A Steady, Radiative-Shock Method for Computing X-Ray Emission from Colliding Stellar Winds in Close, Massive-Star Binaries

We present a practical, efficient, semianalytic formalism for computing steady state X-ray emission from radiative shocks between colliding stellar winds in relatively close (orbital period up to order tens of days) massive-star, binary systems. Our simplified approach idealizes the individual wind flows as smooth and steady, ignoring the intrinsic instabilities and associated structure thought to occur in such flows. By also suppressing thin-shell instabilities for wind-collision radiative shocks, our steady state approach avoids the extensive structure and mixing that has thus far precluded reliable computation of X-ray emission spectra from time-dependent hydrodynamical simulations of close-binary, wind-collision systems; but in ignoring the unknown physical level of such mixing, the luminosity and hardness of X-ray spectra derived here represent upper limits to what is possible for a given set of wind and binary parameters. A key feature of our approach is the separation of calculations for the small-scale shock-emission from the ram-pressure-balance model for determining the large-scale, geometric form of the wind-wind interaction front. Integrating the localized shock emission over the full interaction surface and using a warm-absorber opacity to take account of attenuation by both the smooth wind and the compressed, cooled material in the interaction front, the method can predict spectra for a distant observer at any arbitrary orbital inclination and phase. We illustrate results for a sample selection of wind, stellar, and binary parameters, providing both full X-ray light curves and detailed spectra at selected orbital phases.

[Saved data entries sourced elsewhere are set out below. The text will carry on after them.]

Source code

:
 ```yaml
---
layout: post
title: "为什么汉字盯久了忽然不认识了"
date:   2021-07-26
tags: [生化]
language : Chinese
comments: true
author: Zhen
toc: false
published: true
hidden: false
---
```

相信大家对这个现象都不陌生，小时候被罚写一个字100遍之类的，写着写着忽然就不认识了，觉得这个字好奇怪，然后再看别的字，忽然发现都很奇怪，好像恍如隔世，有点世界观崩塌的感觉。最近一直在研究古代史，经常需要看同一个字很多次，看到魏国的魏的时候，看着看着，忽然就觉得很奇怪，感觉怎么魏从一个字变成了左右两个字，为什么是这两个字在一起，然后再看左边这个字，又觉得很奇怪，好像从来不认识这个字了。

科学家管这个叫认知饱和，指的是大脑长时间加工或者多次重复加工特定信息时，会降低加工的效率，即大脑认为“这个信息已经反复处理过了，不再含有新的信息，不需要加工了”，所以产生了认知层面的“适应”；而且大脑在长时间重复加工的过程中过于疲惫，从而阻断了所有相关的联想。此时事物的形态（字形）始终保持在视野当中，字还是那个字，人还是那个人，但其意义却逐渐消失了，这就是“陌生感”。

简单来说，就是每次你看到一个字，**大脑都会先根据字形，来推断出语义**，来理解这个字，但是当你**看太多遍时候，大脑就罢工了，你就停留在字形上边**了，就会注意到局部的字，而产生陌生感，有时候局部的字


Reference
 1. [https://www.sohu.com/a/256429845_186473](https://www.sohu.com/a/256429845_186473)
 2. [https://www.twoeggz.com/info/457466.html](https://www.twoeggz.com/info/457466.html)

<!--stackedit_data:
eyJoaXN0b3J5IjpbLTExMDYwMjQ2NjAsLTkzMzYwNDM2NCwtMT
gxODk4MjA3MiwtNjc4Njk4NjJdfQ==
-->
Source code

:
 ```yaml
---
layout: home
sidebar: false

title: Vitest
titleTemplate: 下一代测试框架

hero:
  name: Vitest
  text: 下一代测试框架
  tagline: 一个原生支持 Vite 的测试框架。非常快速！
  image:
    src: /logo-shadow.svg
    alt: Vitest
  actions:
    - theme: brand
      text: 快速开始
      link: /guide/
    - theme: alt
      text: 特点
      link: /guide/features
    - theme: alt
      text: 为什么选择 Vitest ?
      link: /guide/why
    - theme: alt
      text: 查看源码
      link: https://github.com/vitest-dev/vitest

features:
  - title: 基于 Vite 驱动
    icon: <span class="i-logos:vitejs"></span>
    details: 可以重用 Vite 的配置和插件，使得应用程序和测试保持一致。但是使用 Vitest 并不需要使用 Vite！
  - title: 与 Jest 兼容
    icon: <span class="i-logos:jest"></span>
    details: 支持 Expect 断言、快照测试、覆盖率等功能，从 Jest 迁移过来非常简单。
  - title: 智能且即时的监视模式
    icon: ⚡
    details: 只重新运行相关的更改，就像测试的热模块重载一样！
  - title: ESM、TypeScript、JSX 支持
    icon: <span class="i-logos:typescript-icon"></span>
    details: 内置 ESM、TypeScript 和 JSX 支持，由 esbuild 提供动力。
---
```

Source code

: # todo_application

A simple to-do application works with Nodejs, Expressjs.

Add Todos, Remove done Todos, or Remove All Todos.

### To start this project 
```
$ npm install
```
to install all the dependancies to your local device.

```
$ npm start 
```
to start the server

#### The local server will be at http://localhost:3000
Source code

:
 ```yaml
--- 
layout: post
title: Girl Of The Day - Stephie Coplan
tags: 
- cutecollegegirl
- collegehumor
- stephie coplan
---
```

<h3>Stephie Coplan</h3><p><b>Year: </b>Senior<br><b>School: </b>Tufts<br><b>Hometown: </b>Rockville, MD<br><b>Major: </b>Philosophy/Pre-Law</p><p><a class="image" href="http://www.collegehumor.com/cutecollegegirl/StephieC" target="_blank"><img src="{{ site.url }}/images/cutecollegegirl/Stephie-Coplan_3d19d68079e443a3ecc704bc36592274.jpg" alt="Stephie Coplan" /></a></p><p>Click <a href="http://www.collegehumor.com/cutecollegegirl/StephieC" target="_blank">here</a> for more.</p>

The derived spectra typically have a broad characteristic form, and by synthetic processing with the standard XSPEC package, we demonstrate that they simply cannot be satisfactorily fitted with the usual attenuated single- or two-temperature thermal-emission models. We conclude with a summary of the advantages and limitations of our approach and outline its potential application for interpreting detailed X-ray observations from close, massive-star binary systems.